Voer de volgende opdracht uit in een notebook of de Databricks SQL-editor. Vervang de tijdelijke aanduiding values:

  • <location-name>: De naam van de externe locatie.
  • <url>: De nieuwe opslag-URL waartoe de locatie toegang moet verlenen in uw cloudtenant.
ALTER EXTERNAL LOCATION location_name SET URL '<url>' [FORCE];

Met de optie FORCE wordt de URL gewijzigd, zelfs als externe tables afhankelijk is van de externe locatie.

Ga als volgt te werk om de opslagreferenties te wijzigen die door een externe locatie worden gebruikt:

Voer de volgende opdracht uit in een notebook of de Databricks SQL-editor.
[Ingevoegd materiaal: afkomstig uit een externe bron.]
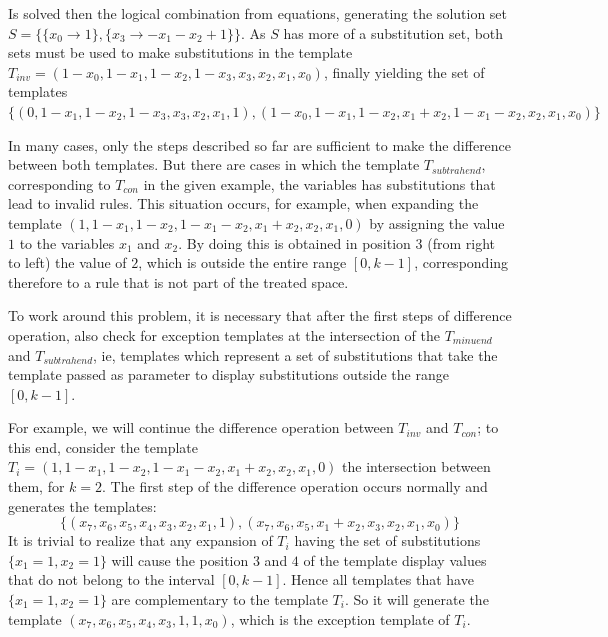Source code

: \documentclass{llncs}
\begin{document}
Is solved then the logical combination from equations, generating the solution set $S = \{\{x_0\to 1\},\{x_3\to -x_1-x_2+1\}\}$. As $S$ has more of a substitution set, both sets must be used to make substitutions in the template $T_{inv} = (1 - x_0, 1 - x_1, 1 - x_2, 1 - x_3, x_3, x_2, x_1, x_0)$, finally yielding the set of templates $\{(0, 1 - x_1, 1 - x_2, 1 - x_3, x_3, x_2, x_1, 1),(1 - x_0, 1 - x_1, 1 - x_2, x_1 + x_2, 1 - x_1 - x_2, x_2, x_1, x_0)\}$

In many cases, only the steps described so far are sufficient to make the difference between both templates. But there are cases in which the template $T_{subtrahend}$, corresponding to $T_{con}$ in the given example, the variables has substitutions that lead to invalid rules. This situation occurs, for example, when expanding the template $(1, 1 - x_1, 1 - x_2, 1 - x_1 - x_2, x_1 + x_2, x_2, x_1, 0)$ by assigning the value $1$ to the variables $x_1$ and $x_2$. By doing this is obtained in position $3$ (from right to left) the value of $2$, which is outside the entire range $[0, k-1]$, corresponding therefore to a rule that is not part of the treated space.

To work around this problem, it is necessary that after the first steps of difference operation, also check for exception templates at the intersection of the $T_{minuend}$ and $T_{subtrahend}$, ie, templates which represent a set of substitutions that take the template passed as parameter to display  substitutions outside the range $[0,k-1]$. %

For example, we will continue the difference operation between $T_{inv}$ and $T_{con}$; to this end, consider the template $T_i = (1, 1 - x_1, 1 - x_2, 1 - x_1 - x_2, x_1 + x_2, x_2, x_1, 0)$ the intersection between them, for $k=2$.
The first step of the difference operation occurs normally and generates the templates: 
\begin{displaymath}
\{(x_7, x_6, x_5, x_4, x_3, x_2, x_1, 1),(x_7, x_6, x_5, x_1 + x_2, x_3, x_2, x_1, x_0)\}
\end{displaymath}
It is trivial to realize that any expansion of $T_i$ having the set of substitutions $\{x_1 = 1, x_2 = 1\}$ will cause the position $3$ and $4$ of the template display values that do not belong to the interval $[0,k-1]$.
Hence all templates that have $\{x_1 = 1, x_2 = 1\}$ are complementary to the template $T_i$. So it will generate the template $(x_7, x_6, x_5, x_4, x_3, 1, 1, x_0)$, which is the exception template of $T_i$.
\end{document}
Vervang de tijdelijke aanduiding values:

  • <location-name>: De naam van de externe locatie.
  • <credential-name>: De naam van de opslagreferentie die toegang verleent tot de URL van de locatie in uw cloudtenant.
ALTER EXTERNAL LOCATION <location-name> SET STORAGE CREDENTIAL <credential-name>;

Een externe locatie verwijderen

Als u een externe locatie wilt verwijderen (verwijderen), moet u de eigenaar zijn of de MANAGE bevoegdheid hebben op de externe locatie. Ga als volgt te werk om een externe locatie te verwijderen:

Voer de volgende opdracht uit in een notebook of de Databricks SQL-editor. Items tussen haakjes zijn optioneel. Vervang door <location-name> de naam van de externe locatie.